- Given records -
====================

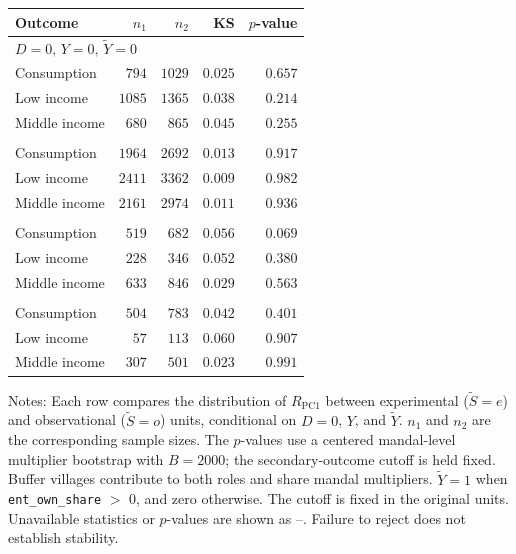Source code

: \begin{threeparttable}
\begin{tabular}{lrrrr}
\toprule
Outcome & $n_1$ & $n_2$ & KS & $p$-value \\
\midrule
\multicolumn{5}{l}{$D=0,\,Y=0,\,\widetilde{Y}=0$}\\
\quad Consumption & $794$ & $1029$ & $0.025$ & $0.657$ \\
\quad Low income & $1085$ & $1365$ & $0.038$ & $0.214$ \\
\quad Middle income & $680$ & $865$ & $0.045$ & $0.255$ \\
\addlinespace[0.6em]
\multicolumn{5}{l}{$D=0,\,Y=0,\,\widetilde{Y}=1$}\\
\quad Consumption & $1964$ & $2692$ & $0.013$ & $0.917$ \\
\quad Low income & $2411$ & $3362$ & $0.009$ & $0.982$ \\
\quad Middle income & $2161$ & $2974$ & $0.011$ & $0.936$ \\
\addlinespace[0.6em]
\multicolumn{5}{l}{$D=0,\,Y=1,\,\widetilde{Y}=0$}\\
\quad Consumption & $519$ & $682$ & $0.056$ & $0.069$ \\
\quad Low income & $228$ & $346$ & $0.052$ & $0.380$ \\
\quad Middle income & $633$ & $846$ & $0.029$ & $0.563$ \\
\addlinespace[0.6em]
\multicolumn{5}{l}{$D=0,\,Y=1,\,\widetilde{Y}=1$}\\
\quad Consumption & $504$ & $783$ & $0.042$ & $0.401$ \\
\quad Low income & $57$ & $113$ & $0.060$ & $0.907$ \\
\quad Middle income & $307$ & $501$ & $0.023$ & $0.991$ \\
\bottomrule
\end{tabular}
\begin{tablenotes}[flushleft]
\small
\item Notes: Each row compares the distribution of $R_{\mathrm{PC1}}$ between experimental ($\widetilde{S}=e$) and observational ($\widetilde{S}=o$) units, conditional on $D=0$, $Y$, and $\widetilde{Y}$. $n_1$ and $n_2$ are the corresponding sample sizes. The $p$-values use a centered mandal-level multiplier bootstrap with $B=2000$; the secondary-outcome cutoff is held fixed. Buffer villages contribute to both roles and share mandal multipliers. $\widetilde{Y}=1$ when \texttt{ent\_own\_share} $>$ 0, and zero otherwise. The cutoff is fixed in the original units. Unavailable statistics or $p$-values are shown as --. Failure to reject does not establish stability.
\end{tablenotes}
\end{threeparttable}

====================

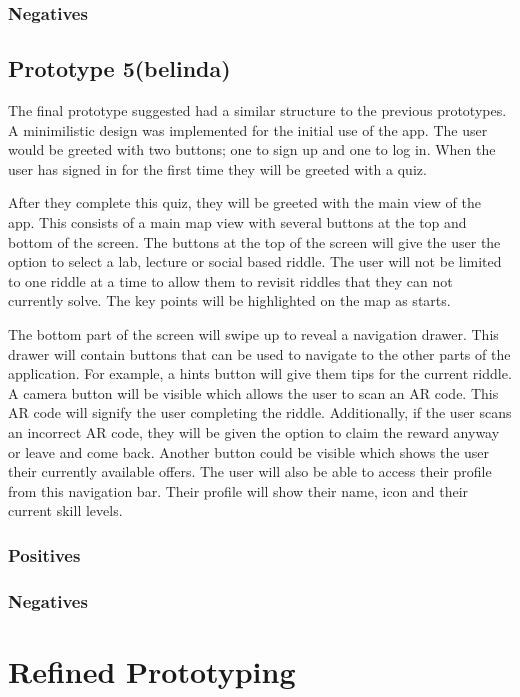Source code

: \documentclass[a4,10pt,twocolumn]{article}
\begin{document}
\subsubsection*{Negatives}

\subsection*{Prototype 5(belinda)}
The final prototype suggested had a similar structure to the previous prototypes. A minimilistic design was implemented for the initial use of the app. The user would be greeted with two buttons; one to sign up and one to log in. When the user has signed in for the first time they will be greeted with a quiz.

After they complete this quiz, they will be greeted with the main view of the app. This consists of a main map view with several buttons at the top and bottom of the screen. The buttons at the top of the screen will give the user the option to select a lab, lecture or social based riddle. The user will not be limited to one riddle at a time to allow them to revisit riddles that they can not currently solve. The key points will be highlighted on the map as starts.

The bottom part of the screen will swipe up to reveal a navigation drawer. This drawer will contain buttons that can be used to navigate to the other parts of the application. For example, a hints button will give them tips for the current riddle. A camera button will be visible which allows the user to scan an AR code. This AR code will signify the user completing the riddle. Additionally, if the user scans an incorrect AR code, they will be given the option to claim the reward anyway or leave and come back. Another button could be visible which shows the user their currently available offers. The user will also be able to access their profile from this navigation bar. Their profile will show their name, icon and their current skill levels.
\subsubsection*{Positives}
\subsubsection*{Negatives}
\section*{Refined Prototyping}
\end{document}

====================

- Activity -
Search the records above for the string "begin" and copy each line that holds it.

- Output -
: \begin{threeparttable}
\begin{tabular}{lrrrr}
\begin{tablenotes}[flushleft]
\begin{document}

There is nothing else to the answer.